In today’s Q&A, Dejan responded to a fan who asked if there is any hope for 2010.
KOVACEVIC: Depends on your definition of hope, Kevin.
If you seek hope in the form of a 20-win improvement to end the streak, odds are excellent your “wallowing” will continue into 2011. It seems wildly unreasonable to project a huge upgrade from a team that added so little in the offseason to a roster that played historically, mathematically some of the worst baseball seen in Pittsburgh in more than a century.
I don’t disagree with Dejan’s first point. It is highly unlikely that we will see the Pirates win 82+ games in 2010. But I would argue that the team did much to improve the weaknesses that caused the major post-trade deadline freefall.
Here are the nine position players that accumulated the most playing time after July 31.
Of the three least productive hitters from this period (Moss, Pearce and Young), none are expected to start in 2010. Young was replaced by Akinori Iwamura, while Pearce and Moss have been ousted by Jeff Clement. All three players are questionable to even make the team this year, due to the additions of Ryan Church and John Raynor. Doumit and Milledge, who were both below average after the deadline, were coming off wrist and finger injuries respectively. It is reasonable to expect some marginal improvement from them in 2010. Excluding Cedeno, the rest of the offense looks pretty solid. Shortstop still appears to be a hole.
So the Pirates upgraded much of what ailed them on offense. Let’s check out the pitching.
The rotation struggled after the deadline, but Duke, Maholm, Morton and Ohlendorf all pitched better beforehand. It is realistic to expect them to pitch closer to their overall season numbers than their stats from the final two months.

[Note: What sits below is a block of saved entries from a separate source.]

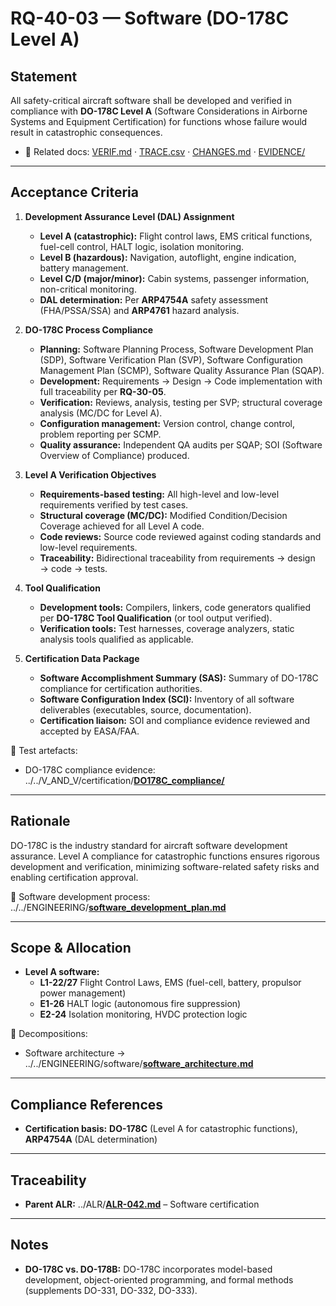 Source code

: # RQ-40-03 — Software (DO-178C Level A)

## Statement
All safety-critical aircraft software shall be developed and verified in compliance with **DO-178C Level A** (Software Considerations in Airborne Systems and Equipment Certification) for functions whose failure would result in catastrophic consequences.

- 🔗 Related docs: [VERIF.md](./VERIF.md) · [TRACE.csv](./TRACE.csv) · [CHANGES.md](./CHANGES.md) · [EVIDENCE/](./EVIDENCE/)

---

## Acceptance Criteria
1. **Development Assurance Level (DAL) Assignment**  
   - **Level A (catastrophic):** Flight control laws, EMS critical functions, fuel-cell control, HALT logic, isolation monitoring.  
   - **Level B (hazardous):** Navigation, autoflight, engine indication, battery management.  
   - **Level C/D (major/minor):** Cabin systems, passenger information, non-critical monitoring.  
   - **DAL determination:** Per **ARP4754A** safety assessment (FHA/PSSA/SSA) and **ARP4761** hazard analysis.

2. **DO-178C Process Compliance**  
   - **Planning:** Software Planning Process, Software Development Plan (SDP), Software Verification Plan (SVP), Software Configuration Management Plan (SCMP), Software Quality Assurance Plan (SQAP).  
   - **Development:** Requirements → Design → Code implementation with full traceability per **RQ-30-05**.  
   - **Verification:** Reviews, analysis, testing per SVP; structural coverage analysis (MC/DC for Level A).  
   - **Configuration management:** Version control, change control, problem reporting per SCMP.  
   - **Quality assurance:** Independent QA audits per SQAP; SOI (Software Overview of Compliance) produced.

3. **Level A Verification Objectives**  
   - **Requirements-based testing:** All high-level and low-level requirements verified by test cases.  
   - **Structural coverage (MC/DC):** Modified Condition/Decision Coverage achieved for all Level A code.  
   - **Code reviews:** Source code reviewed against coding standards and low-level requirements.  
   - **Traceability:** Bidirectional traceability from requirements → design → code → tests.

4. **Tool Qualification**  
   - **Development tools:** Compilers, linkers, code generators qualified per **DO-178C Tool Qualification** (or tool output verified).  
   - **Verification tools:** Test harnesses, coverage analyzers, static analysis tools qualified as applicable.

5. **Certification Data Package**  
   - **Software Accomplishment Summary (SAS):** Summary of DO-178C compliance for certification authorities.  
   - **Software Configuration Index (SCI):** Inventory of all software deliverables (executables, source, documentation).  
   - **Certification liaison:** SOI and compliance evidence reviewed and accepted by EASA/FAA.

🔗 Test artefacts:  
- DO-178C compliance evidence: ../../V_AND_V/certification/[**DO178C_compliance/**](../../V_AND_V/certification/DO178C_compliance/)

---

## Rationale
DO-178C is the industry standard for aircraft software development assurance. Level A compliance for catastrophic functions ensures rigorous development and verification, minimizing software-related safety risks and enabling certification approval.

🔗 Software development process: ../../ENGINEERING/[**software_development_plan.md**](../../ENGINEERING/software_development_plan.md)

---

## Scope & Allocation
- **Level A software:**  
  - **L1-22/27** Flight Control Laws, EMS (fuel-cell, battery, propulsor power management)  
  - **E1-26** HALT logic (autonomous fire suppression)  
  - **E2-24** Isolation monitoring, HVDC protection logic

🔗 Decompositions:  
- Software architecture → ../../ENGINEERING/software/[**software_architecture.md**](../../ENGINEERING/software/software_architecture.md)

---

## Compliance References
- **Certification basis:** **DO-178C** (Level A for catastrophic functions), **ARP4754A** (DAL determination)

---

## Traceability
- **Parent ALR:** ../ALR/[**ALR-042.md**](../ALR-042.md) – Software certification

---

## Notes
- **DO-178C vs. DO-178B:** DO-178C incorporates model-based development, object-oriented programming, and formal methods (supplements DO-331, DO-332, DO-333).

The bullpen was also below average after July 31, posting a 4.46 FIP in 175 innings. However, the only two relievers still with the team were very good, albeit in a small sample.
After the trade deadline, the Pirates bullpen struggled, so it was revamped. The starting rotation was ineffective, but those same pitchers were significantly better earlier in the year. The majority of the most unproductive hitters were replaced with better options, and the middling ones could reasonably be expected to improve. There are reasons to believe that the Pirates will be much more successful than the team that won at a .305 clip after the trade deadline (don’t expect .500 ball, though). In addition to what I have already discussed, I think there is another reason that is being mostly overlooked.
In a 2010 Pirates preview at Bullpen Banter, Stephen Kuperman made this excellent point.
While the Iwamura pickup was a respectable one to shore up the infield, the best move that the Pirates made this offseason was simply to not rock the boat. After a ton of upheaval during the season that introduced a lot of new faces, a little stability was exactly what the Pirates needed.
“You understand what they’re doing, trying to get as much talent into the system as possible. Trading people away was the way they thought was quickest. It’s tough because you can never underestimate how much chemistry and being with people for an extended period of time really matters. It does matter. Even though baseball is kind of an individual sport inside of a team sport, that kind of stuff still matters — seeing familiar faces every day who you’ve seen for the last year or couple of years. It’s tough, knowing guys are going to be shipped out. I guess they said they’re done with that now, but it’s nice to have that familiarity and that’s something they just don’t have right now.”
McLouth has always been a guy that just seems to “get it” more than the typical player. While many Pirate fans were busy arguing over his recent comments, turning the situation into a Nate vs. the Pirates issue, I think most missed some perceptive and honest thoughts that McLouth shared. I am generally the person that scoffs at the mention of valuable team chemistry, as those discussions are generally based on external circumstances. For instance, Eric Hinske was labeled as a great teammate on the 2008 Rays (a winning team), but he was considered a poor locker room presence with the Pirates (a losing team). But I look at this situation a bit differently than I typically would. The Pirates essentially turned over the entire roster in the middle of the season. Even a talented group of players needs some time to gel.
The front office is giving this new group of players a chance to develop into a team. Fans want to see big changes now, but that approach reeks of impatience. Impatience is the last thing we need to see at this point in the rebuilding process.